To determine the relationship of high-sensitive C-reactive protein (hsCRP) and the efficacy and safety of dual antiplatelet therapy in patients with and without intracranial arterial stenosis (ICAS) in the Clopidogrel in High-Risk Patients with Acute Non-disabling Cerebrovascular Events (CHANCE) trial.

Methods

A subgroup of 807 patients with both magnetic resonance angiography images and hsCRP measurement was analyzed. Cox proportional hazards models were used to assess the interaction of hsCRP levels with the effects of dual and single antiplatelet therapy.

Results

A total of 358 (44.4%) patients had ICAS and 449 (55.6%) did not. The proportion of patients with elevated hsCRP levels was higher in the ICAS group than in the non-ICAS group (40.2% vs 30.1%, p = 0.003). There was significant interaction between hsCRP and the 2 antiplatelet therapy groups in their effects on recurrent stroke after adjustment for confounding factors in the patients with ICAS (p = 0.012), but not in those without (p = 0.256).
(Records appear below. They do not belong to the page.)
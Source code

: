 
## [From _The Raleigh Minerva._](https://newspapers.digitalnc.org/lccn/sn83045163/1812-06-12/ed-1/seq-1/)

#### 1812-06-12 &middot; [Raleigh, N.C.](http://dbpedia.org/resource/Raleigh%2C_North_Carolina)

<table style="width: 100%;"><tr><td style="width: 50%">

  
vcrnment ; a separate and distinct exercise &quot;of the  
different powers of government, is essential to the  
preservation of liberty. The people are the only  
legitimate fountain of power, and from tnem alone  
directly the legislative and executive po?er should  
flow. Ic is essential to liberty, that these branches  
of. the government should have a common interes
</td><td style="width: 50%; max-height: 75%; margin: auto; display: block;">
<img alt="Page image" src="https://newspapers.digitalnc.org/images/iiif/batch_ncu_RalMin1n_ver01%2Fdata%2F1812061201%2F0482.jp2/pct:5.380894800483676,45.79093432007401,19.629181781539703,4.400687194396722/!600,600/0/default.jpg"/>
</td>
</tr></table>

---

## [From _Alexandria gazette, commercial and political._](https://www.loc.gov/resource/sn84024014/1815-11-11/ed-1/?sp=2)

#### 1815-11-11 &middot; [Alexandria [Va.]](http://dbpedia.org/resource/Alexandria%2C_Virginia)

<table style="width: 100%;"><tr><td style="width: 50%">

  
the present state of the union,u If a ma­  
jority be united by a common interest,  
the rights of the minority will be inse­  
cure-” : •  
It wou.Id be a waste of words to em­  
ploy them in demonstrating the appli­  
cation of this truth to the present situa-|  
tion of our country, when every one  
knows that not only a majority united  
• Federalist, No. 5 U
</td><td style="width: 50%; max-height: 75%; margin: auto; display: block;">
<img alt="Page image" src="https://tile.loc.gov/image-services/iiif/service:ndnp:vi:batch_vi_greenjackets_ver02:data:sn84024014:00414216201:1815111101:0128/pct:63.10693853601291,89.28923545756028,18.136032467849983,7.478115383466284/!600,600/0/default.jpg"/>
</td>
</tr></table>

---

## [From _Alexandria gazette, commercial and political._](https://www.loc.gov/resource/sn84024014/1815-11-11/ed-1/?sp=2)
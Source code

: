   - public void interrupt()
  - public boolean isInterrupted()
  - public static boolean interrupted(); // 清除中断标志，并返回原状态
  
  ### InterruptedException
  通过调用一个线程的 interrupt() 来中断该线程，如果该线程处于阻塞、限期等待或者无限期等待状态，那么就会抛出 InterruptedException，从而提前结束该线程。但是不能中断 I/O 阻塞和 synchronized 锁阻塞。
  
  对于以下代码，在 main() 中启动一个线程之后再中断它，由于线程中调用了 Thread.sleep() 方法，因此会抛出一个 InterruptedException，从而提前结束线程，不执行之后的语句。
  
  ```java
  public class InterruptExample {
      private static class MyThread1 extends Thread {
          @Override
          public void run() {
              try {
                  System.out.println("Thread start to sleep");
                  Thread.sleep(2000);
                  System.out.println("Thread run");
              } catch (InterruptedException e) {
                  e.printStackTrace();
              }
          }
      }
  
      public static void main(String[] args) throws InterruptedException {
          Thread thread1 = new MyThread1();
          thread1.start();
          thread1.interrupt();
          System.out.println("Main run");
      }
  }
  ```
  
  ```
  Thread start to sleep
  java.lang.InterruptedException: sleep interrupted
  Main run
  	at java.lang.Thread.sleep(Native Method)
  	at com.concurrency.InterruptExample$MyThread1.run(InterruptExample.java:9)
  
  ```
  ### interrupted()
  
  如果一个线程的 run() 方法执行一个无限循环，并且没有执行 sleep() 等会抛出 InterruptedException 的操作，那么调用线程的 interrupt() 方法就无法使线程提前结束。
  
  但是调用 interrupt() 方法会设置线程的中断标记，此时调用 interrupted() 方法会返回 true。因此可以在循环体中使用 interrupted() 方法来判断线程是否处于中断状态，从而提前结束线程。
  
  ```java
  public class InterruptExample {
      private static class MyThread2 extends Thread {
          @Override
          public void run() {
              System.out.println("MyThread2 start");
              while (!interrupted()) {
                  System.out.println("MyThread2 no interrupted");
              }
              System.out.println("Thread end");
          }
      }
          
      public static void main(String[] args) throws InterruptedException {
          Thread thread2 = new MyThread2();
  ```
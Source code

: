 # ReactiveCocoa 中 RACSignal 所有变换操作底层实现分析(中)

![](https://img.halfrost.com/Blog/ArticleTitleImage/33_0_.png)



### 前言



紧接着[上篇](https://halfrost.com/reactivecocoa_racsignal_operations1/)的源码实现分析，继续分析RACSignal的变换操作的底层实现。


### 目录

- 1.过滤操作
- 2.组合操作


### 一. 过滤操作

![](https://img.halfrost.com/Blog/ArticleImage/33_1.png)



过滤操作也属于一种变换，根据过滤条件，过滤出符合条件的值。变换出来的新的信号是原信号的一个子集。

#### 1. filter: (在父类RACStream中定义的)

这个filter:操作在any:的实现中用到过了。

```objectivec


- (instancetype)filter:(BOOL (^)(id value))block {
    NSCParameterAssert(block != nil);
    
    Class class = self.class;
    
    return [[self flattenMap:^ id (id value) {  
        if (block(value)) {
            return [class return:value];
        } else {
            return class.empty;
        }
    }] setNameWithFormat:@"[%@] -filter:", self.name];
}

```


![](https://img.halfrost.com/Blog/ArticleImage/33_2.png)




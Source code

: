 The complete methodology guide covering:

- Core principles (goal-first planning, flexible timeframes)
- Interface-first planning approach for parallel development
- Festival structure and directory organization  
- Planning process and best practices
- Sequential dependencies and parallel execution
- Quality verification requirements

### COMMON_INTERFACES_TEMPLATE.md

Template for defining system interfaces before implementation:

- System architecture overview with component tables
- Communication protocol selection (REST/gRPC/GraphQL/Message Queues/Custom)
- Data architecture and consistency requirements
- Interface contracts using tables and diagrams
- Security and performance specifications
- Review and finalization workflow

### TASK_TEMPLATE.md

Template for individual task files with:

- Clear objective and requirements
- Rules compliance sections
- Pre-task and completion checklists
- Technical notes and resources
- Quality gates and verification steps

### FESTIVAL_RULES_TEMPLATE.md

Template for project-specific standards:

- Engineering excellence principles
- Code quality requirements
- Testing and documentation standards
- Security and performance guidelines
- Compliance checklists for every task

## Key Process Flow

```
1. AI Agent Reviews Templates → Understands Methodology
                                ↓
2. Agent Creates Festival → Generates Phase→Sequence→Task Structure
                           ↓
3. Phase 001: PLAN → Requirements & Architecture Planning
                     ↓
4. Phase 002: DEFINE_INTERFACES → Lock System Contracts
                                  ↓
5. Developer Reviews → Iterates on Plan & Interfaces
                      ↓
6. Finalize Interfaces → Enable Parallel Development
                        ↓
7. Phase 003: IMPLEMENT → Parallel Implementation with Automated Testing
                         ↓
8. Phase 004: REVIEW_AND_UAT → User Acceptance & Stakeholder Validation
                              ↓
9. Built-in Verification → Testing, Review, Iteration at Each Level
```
Compared with aspirin alone, clopidogrel plus aspirin significantly reduced the risk of recurrent stroke only in the patients with ICAS and nonelevated hsCRP levels (adjusted hazard ratio 0.27; 95% confidence interval 0.11 to 0.69; p = 0.006). Similar results were observed for composite vascular events. No significant difference in bleeding was found.

Conclusions

Presence of both ICAS and nonelevated hsCRP levels may predict better response to dual antiplatelet therapy in reducing new stroke and composite vascular events in minor stroke or high-risk TIA patients. Further large-scale randomized and controlled clinical trials are needed to confirm this finding.